COMMERCIAL FOR-HIRE CHARTER BOATS or headboats are available along the Texas coast, and provide tackle, bait, and deckhand assistance. (Photo by John Jefferson)
By John Jefferson
It looks like Texas red snapper fishermen will see a season in federal waters that is 40 days longer than last year’s season!
That’s just in federal waters; In State waters — those out to nine nautical miles — the season is expected to remain open all year. There’s also a difference in federal and state bag or creel limits, and different minimum lengths of snappers you can keep.
In federal waters – those nine nautical miles from shore and over – the limit is two snappers per day, and they must be at least 16-inches in length. In state waters – the first nine nautical miles from shore — the bag limit is four snappers per day, and the minimum length is 15-inches.
The season in federal waters opens June 1 and is “projected” to run for 82 days. That all depends upon how the fishing is. The season could close earlier if the federal poundage quota for the Texas Gulf is reached, and that is controlled by the weather.
With good weather all summer, and a lot of people fishing and catching a mess of fish, the quota could be reached earlier, halting the season. Storms in the Gulf affecting the fishing, however, might retard the harvest and allow the season to run all 82 days.
Now, all the above pertains to private recreational anglers, as opposed to for-hire charter boats, or head boats, that operate under a lower quota and a shorter season.
All this is regulated under a Red Snapper Exempted Fishing Permit (EFP), which is an agreement between Texas Parks and Wildlife Department (TPWD) and the National Marine Fisheries Service (NMFS).
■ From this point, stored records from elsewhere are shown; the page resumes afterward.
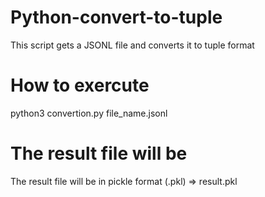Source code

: # Python-convert-to-tuple
This script gets a JSONL file and converts it to tuple format

# How to exercute 
python3 convertion.py file_name.jsonl

# The result file will be
The result file will be in pickle format (.pkl) => result.pkl
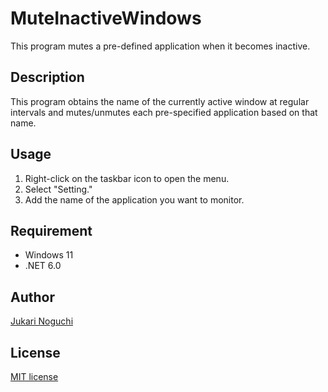# MuteInactiveWindows
This program mutes a pre-defined application when it becomes inactive.

## Description
This program obtains the name of the currently active window at regular intervals and mutes/unmutes each pre-specified application based on that name.

## Usage
1. Right-click on the taskbar icon to open the menu. 
1. Select "Setting." 
1. Add the name of the application you want to monitor.

## Requirement
- Windows 11
- .NET 6.0

## Author
[Jukari Noguchi](https://twitter.com/jukari_N_U)

## License
[MIT license](https://en.wikipedia.org/wiki/MIT_License)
Without bogging readers down in that alphabet soup of a sentence, TPWD applied for the permit, and was granted the permit to manage the red snapper fishing in federal waters but was denied the notion of regulating private recreational fishermen and those on boats for-hire in one category of rules.
TPWD disagreed with classing headboat fishermen differently from private-boat anglers, and the TPW Commission chairman took a firm stand against that concept. That’s the way it stands at present, however.
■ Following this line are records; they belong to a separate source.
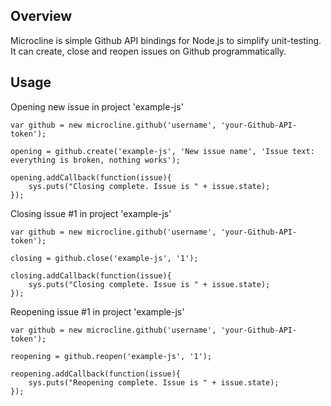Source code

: ## Overview
Microcline is simple Github API bindings for Node.js to simplify unit-testing. It can create, close and reopen issues on Github programmatically.

## Usage
Opening new issue in project 'example-js'

	var github = new microcline.github('username', 'your-Github-API-token');

	opening = github.create('example-js', 'New issue name', 'Issue text: everything is broken, nothing works');

	opening.addCallback(function(issue){
		sys.puts("Closing complete. Issue is " + issue.state);
	});

Closing issue #1 in project 'example-js'

	var github = new microcline.github('username', 'your-Github-API-token');

	closing = github.close('example-js', '1');

	closing.addCallback(function(issue){
		sys.puts("Closing complete. Issue is " + issue.state);
	});

Reopening issue #1 in project 'example-js'

	var github = new microcline.github('username', 'your-Github-API-token');

	reopening = github.reopen('example-js', '1');

	reopening.addCallback(function(issue){
		sys.puts("Reopening complete. Issue is " + issue.state);
	});
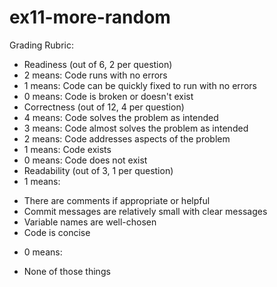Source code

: # ex11-more-random

Grading Rubric:

* Readiness (out of 6, 2 per question)
 * 2 means: Code runs with no errors
 * 1 means: Code can be quickly fixed to run with no errors
 * 0 means: Code is broken or doesn't exist
* Correctness (out of 12, 4 per question)
 * 4 means: Code solves the problem as intended
 * 3 means: Code almost solves the problem as intended
 * 2 means: Code addresses aspects of the problem
 * 1 means: Code exists
 * 0 means: Code does not exist
* Readability (out of 3, 1 per question)
 * 1 means:
 - There are comments if appropriate or helpful
 - Commit messages are relatively small with clear messages
 - Variable names are well-chosen
 - Code is concise
 * 0 means:
 - None of those things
Headboat fishing is popular in Texas, and the only way some citizens can go out into the sea in ships. Unless you have a sea-worthy boat and skills as a skipper, or have a generous friend who does, head-boats are about your only alternative.
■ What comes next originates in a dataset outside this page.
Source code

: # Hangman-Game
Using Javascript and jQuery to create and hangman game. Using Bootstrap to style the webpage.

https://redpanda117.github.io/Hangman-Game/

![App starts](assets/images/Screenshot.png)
In Port Aransas, Fisherman’s Wharf (361-749-5448) operates the popular Scat Cat in the Gulf. For $110 an angler, they provide the boat trip, tackle, bait, and deck hand assistance.
They also have a snack area where my wife spent some time recovering from a wave of sea-sickness from staring at her line while catching fish with the boat rolling with the waves beside an oil rig. Her rented breakfast helped chum the water, but she recovered and came back out on deck later and resumed fishing.
Woody’s in Pt. A. (361-749-5252) offers private trips for up to six anglers, starting at $1,300.